Let’s also take a look at the unique names in each table to compare the “main” geo-based Regions in the Countries table, with a much larger number of “secondary” Regions in the Region table:
# analysis
df_regions <- df %>% filter(`Record Type` == 'Region')
df_countries <- df %>% filter(`Record Type` == 'Country')
# unique regions in the country table
unique(df_countries$Region)## [1] "Latin America & Caribbean" "South Asia"
## [3] "Sub-Saharan Africa" "Europe & Central Asia"
## [5] "Middle East & North Africa" "East Asia & Pacific"
## [7] "North America"
# unique regions in the regions table
unique(df_regions$Name)## [1] "Africa Eastern and Southern"
## [2] "Africa Western and Central"
## [3] "Arab World"
## [4] "Central Europe and the Baltics"
## [5] "Caribbean small states"
## [6] "East Asia & Pacific (excluding high income)"
## [7] "Early-demographic dividend"
## [8] "East Asia & Pacific"
## [9] "Europe & Central Asia (excluding high income)"
## [10] "Europe & Central Asia"
## [11] "Euro area"
## [12] "European Union"
## [13] "Fragile and conflict affected situations"
## [14] "High income"
## [15] "Heavily indebted poor countries (HIPC)"
## [16] "IBRD only"
## [17] "IDA & IBRD total"
## [18] "IDA total"
## [19] "IDA blend"
## [20] "IDA only"
## [21] "Latin America & Caribbean (excluding high income)"
## [22] "Latin America & Caribbean"
## [23] "Least developed countries: UN classification"
## [24] "Low income"
## [25] "Lower middle income"
## [26] "Low & middle income"
## [27] "Late-demographic dividend"
## [28] "Middle East & North Africa"
## [29] "Middle income"
## [30] "Middle East & North Africa (excluding high income)"
## [31] "North America"
## [32] "OECD members"
## [33] "Other small states"
## [34] "Pre-demographic dividend"
## [35] "Pacific island small states"
## [36] "Post-demographic dividend"
## [37] "South Asia"
## [38] "Sub-Saharan Africa (excluding high income)"
## [39] "Sub-Saharan Africa"
## [40] "Small states"
## [41] "East Asia & Pacific (IDA & IBRD countries)"
## [42] "Europe & Central Asia (IDA & IBRD countries)"
## [43] "Latin America & the Caribbean (IDA & IBRD countries)"
## [44] "Middle East & North Africa (IDA & IBRD countries)"
## [45] "South Asia (IDA & IBRD)"
## [46] "Sub-Saharan Africa (IDA & IBRD countries)"
## [47] "Upper middle income"
## [48] "World"
Analysis
We should have a good foundation now for further analysis.
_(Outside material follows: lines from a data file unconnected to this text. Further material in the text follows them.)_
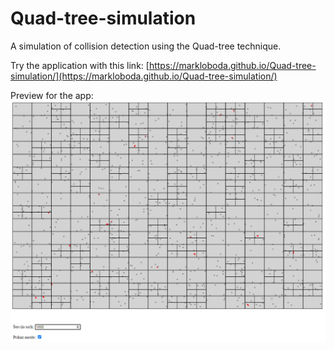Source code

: # Quad-tree-simulation
A simulation of collision detection using the Quad-tree technique.

Try the application with this link: [https://markloboda.github.io/Quad-tree-simulation/](https://markloboda.github.io/Quad-tree-simulation/)

Preview for the app:
<img src="./images/preview.png">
Let’s demonstrate with a line graph of Mortality Rates by country, from the Latin America and Caribbean region. Right away, we can see that while child mortality has been steadily dropping, there are a few alarming outliers where the trend has reversed in recent years, or where catastrophic events have had a significant impact (such as the 2010 Haiti earthquake, seen in the top line below.)
df_countries_latam <- df_countries %>%
filter(Region == 'Latin America & Caribbean')
ggplot(df_countries_latam) +
aes(x = Year, y = `Mortality Rate`, group = Name, label=Name) +
geom_line() +
theme_minimal() +
theme(axis.text.x = element_text(angle = 90))